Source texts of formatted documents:

>>>

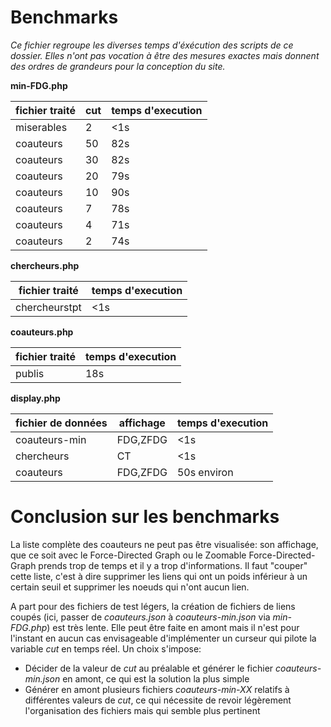 # Benchmarks

*Ce fichier regroupe les diverses temps d'éxécution des scripts de ce dossier. Elles n'ont pas vocation à être des mesures exactes mais donnent des ordres de grandeurs pour la conception du site.*

**min-FDG.php**

|**fichier traité**|**cut**|**temps d'execution**|
|------------------|-------|---------------------|
|miserables        |2      |<1s                  |
|coauteurs         |50     |82s                  |
|coauteurs         |30     |82s                  |
|coauteurs         |20     |79s                  |
|coauteurs         |10     |90s                  |
|coauteurs         |7      |78s                  |
|coauteurs         |4      |71s                  |
|coauteurs         |2      |74s                  |

**chercheurs.php**

|**fichier traité**|**temps d'execution**|
|------------------|---------------------|
|chercheurstpt     |<1s                  |

**coauteurs.php**

|**fichier traité**|**temps d'execution**|
|------------------|---------------------|
|publis            |18s                  |

**display.php**

|**fichier de données**|**affichage**|**temps d'execution**|
|----------------------|-------------|---------------------|
|coauteurs-min         |FDG,ZFDG     |<1s                  |
|chercheurs            |CT           |<1s                  |
|coauteurs             |FDG,ZFDG     |50s environ          |

# Conclusion sur les benchmarks

La liste complète des coauteurs ne peut pas être visualisée: son affichage, que ce soit avec le Force-Directed Graph ou le Zoomable Force-Directed-Graph prends trop de temps et il y a trop d'informations. Il faut "couper" cette liste, c'est à dire supprimer les liens qui ont un poids inférieur à un certain seuil et supprimer les noeuds qui n'ont aucun lien.

A part pour des fichiers de test légers, la création de fichiers de liens coupés (ici, passer de *coauteurs.json* à *coauteurs-min.json* via *min-FDG.php*) est très lente. Elle peut être faite en amont mais il n'est pour l'instant en aucun cas envisageable d'implémenter un curseur qui pilote la variable *cut* en temps réel. Un choix s'impose:
- Décider de la valeur de *cut* au préalable et générer le fichier *coauteurs-min.json* en amont, ce qui est la solution la plus simple
- Générer en amont plusieurs fichiers *coauteurs-min-XX* relatifs à différentes valeurs de *cut*, ce qui nécessite de revoir légèrement l'organisation des fichiers mais qui semble plus pertinent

<<<

§ EXERCISE DIRECTIONS
Go line by line through the records and copy those that contain the word "execution".

§ ANSWER TO THE EXERCISE
|**fichier traité**|**cut**|**temps d'execution**|
|**fichier traité**|**temps d'execution**|
|**fichier traité**|**temps d'execution**|
|**fichier de données**|**affichage**|**temps d'execution**|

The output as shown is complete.